**Instructions for the task:** For each line of the data below that holds "hfill", copy the line.

Start of Task inputs

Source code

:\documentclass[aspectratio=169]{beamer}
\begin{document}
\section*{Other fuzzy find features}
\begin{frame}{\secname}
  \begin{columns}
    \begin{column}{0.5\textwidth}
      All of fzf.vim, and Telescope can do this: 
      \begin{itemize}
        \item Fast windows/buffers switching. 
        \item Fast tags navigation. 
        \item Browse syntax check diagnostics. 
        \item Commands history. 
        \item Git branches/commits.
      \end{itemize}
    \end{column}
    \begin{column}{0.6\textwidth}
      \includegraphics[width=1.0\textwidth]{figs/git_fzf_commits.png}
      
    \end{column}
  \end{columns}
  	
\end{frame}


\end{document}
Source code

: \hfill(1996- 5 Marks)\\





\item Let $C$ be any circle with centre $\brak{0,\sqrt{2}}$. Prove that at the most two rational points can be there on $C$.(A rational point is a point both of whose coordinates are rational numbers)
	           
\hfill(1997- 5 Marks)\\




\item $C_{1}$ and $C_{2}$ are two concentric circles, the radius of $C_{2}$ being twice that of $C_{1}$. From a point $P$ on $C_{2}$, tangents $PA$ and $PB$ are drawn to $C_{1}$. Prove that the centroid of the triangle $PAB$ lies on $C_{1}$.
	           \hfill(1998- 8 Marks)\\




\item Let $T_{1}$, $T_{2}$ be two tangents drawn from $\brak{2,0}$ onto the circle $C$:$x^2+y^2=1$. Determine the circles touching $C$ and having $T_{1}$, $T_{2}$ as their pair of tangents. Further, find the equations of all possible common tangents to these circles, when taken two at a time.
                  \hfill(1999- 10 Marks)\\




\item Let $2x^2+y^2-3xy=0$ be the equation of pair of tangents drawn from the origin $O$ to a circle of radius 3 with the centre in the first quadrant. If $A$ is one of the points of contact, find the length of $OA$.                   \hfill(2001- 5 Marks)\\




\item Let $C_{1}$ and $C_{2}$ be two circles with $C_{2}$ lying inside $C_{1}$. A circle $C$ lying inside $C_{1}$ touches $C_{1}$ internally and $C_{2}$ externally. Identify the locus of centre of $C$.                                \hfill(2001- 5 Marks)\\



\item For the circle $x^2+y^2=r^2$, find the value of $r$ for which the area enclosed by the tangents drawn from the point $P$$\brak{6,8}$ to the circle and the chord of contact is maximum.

End of Task inputs
Start of Task inputs

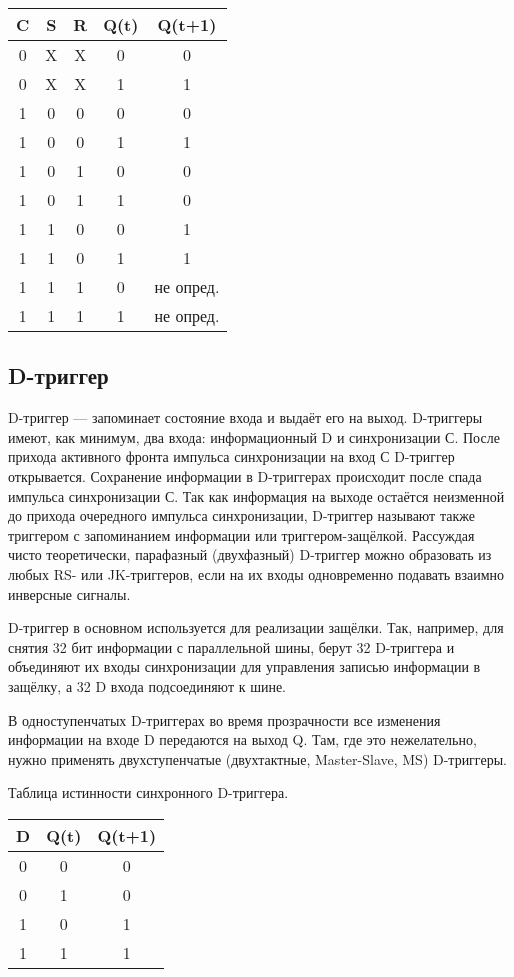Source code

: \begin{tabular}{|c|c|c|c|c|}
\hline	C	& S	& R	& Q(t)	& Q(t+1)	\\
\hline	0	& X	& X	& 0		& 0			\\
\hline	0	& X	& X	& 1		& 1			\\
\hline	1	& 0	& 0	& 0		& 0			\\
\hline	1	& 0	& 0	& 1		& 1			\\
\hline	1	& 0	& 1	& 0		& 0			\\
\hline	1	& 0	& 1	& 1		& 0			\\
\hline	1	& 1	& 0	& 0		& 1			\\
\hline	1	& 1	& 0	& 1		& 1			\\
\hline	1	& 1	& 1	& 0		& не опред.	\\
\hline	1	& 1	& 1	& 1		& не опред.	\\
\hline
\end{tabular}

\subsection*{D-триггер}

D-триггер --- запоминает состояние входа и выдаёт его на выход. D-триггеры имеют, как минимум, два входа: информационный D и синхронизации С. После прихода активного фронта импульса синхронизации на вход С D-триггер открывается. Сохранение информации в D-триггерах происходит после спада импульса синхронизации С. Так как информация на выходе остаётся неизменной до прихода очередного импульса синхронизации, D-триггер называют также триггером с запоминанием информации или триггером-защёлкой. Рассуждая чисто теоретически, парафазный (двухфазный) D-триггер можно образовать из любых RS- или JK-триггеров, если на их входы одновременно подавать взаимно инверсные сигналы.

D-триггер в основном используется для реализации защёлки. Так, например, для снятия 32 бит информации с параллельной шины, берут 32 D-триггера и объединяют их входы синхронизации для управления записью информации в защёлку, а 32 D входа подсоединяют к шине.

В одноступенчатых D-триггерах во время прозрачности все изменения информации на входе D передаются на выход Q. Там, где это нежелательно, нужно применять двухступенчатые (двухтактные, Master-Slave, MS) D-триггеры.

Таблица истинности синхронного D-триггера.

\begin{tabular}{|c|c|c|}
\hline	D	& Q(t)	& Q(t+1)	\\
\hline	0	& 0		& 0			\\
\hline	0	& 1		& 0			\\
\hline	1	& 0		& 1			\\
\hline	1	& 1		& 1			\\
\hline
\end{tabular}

End of Task inputs

**Exercise output:**
: \hfill(1996- 5 Marks)\\
\hfill(1997- 5 Marks)\\
	           \hfill(1998- 8 Marks)\\
                  \hfill(1999- 10 Marks)\\
\item Let $2x^2+y^2-3xy=0$ be the equation of pair of tangents drawn from the origin $O$ to a circle of radius 3 with the centre in the first quadrant. If $A$ is one of the points of contact, find the length of $OA$.                   \hfill(2001- 5 Marks)\\
\item Let $C_{1}$ and $C_{2}$ be two circles with $C_{2}$ lying inside $C_{1}$. A circle $C$ lying inside $C_{1}$ touches $C_{1}$ internally and $C_{2}$ externally. Identify the locus of centre of $C$.                                \hfill(2001- 5 Marks)\\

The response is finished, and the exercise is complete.